Exercise goal – Out of the data below, copy every line with the string "documentclass".

Provided records: Begin

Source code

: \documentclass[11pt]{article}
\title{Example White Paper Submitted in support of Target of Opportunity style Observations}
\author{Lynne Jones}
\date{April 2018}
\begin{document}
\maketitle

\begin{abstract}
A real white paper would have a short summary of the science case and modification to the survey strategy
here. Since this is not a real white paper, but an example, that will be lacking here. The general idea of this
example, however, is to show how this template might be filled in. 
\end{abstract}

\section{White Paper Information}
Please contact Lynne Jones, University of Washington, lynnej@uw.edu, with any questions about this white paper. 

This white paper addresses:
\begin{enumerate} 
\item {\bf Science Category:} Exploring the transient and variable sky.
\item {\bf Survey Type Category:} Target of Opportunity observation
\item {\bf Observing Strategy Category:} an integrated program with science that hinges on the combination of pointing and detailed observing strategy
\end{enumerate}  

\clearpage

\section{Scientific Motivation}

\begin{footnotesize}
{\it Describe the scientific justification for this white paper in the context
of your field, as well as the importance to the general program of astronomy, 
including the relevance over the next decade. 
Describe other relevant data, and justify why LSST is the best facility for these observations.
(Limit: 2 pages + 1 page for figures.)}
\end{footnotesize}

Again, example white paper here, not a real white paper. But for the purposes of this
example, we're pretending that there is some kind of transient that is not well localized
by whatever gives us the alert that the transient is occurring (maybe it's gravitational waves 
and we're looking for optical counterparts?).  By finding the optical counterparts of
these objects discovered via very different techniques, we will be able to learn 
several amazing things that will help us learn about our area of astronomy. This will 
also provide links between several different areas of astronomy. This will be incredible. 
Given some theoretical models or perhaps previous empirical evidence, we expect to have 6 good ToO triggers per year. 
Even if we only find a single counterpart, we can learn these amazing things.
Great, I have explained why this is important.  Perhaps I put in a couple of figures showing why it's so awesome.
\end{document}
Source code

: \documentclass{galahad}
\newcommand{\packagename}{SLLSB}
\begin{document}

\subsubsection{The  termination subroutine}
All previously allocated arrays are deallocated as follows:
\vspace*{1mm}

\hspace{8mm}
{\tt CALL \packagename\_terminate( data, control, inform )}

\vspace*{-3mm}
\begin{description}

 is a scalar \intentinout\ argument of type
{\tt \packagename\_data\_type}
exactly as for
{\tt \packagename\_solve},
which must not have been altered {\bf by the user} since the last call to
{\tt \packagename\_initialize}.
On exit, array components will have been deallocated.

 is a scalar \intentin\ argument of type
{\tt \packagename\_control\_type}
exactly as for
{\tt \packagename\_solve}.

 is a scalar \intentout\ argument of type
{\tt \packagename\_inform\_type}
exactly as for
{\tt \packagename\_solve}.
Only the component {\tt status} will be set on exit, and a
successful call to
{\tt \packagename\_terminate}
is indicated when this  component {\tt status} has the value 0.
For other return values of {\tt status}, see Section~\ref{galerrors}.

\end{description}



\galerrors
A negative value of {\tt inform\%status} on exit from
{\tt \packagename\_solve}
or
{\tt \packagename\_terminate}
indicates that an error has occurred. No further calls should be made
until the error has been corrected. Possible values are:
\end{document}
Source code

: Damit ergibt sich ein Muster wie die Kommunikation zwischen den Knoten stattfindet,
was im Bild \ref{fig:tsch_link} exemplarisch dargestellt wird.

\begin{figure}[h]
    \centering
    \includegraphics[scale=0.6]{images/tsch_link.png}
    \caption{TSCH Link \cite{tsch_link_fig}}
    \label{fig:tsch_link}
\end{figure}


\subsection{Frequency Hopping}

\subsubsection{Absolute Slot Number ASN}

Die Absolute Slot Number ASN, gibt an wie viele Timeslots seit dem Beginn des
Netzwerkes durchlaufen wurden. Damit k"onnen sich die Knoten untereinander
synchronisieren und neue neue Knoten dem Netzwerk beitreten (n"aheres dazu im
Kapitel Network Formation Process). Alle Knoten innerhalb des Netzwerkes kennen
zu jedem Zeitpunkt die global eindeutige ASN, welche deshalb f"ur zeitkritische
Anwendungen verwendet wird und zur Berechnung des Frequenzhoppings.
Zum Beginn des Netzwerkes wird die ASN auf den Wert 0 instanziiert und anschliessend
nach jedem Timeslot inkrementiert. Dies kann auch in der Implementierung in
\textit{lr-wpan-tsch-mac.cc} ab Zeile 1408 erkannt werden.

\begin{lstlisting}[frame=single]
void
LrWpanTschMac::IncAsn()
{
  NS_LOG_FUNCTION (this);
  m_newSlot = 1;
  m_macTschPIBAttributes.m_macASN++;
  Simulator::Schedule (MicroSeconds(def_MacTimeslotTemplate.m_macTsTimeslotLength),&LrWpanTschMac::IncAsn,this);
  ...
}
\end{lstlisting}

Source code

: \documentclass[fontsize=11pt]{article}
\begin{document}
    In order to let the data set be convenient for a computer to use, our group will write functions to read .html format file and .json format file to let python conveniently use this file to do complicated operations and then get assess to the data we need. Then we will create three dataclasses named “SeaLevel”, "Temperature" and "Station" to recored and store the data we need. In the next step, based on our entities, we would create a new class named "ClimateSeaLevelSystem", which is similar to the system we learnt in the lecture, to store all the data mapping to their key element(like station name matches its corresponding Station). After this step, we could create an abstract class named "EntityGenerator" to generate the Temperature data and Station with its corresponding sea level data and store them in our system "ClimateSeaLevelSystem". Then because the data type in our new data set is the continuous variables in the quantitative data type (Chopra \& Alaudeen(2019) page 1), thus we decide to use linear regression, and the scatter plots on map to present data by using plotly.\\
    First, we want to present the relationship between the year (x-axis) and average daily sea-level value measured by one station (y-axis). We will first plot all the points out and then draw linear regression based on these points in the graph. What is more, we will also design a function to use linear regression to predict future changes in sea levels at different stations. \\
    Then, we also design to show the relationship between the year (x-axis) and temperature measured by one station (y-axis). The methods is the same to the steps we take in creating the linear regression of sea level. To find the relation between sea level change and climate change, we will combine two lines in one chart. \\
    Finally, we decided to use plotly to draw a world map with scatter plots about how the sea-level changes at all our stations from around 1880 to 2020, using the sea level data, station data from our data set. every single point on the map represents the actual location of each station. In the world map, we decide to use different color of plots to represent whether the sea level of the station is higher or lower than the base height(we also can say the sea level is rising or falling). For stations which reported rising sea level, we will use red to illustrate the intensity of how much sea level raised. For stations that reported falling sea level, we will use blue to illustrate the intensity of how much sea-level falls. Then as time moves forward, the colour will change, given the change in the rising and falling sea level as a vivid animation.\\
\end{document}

Provided records: End

Answer to this problem –
: \documentclass[11pt]{article}
: \documentclass{galahad}
: \documentclass[fontsize=11pt]{article}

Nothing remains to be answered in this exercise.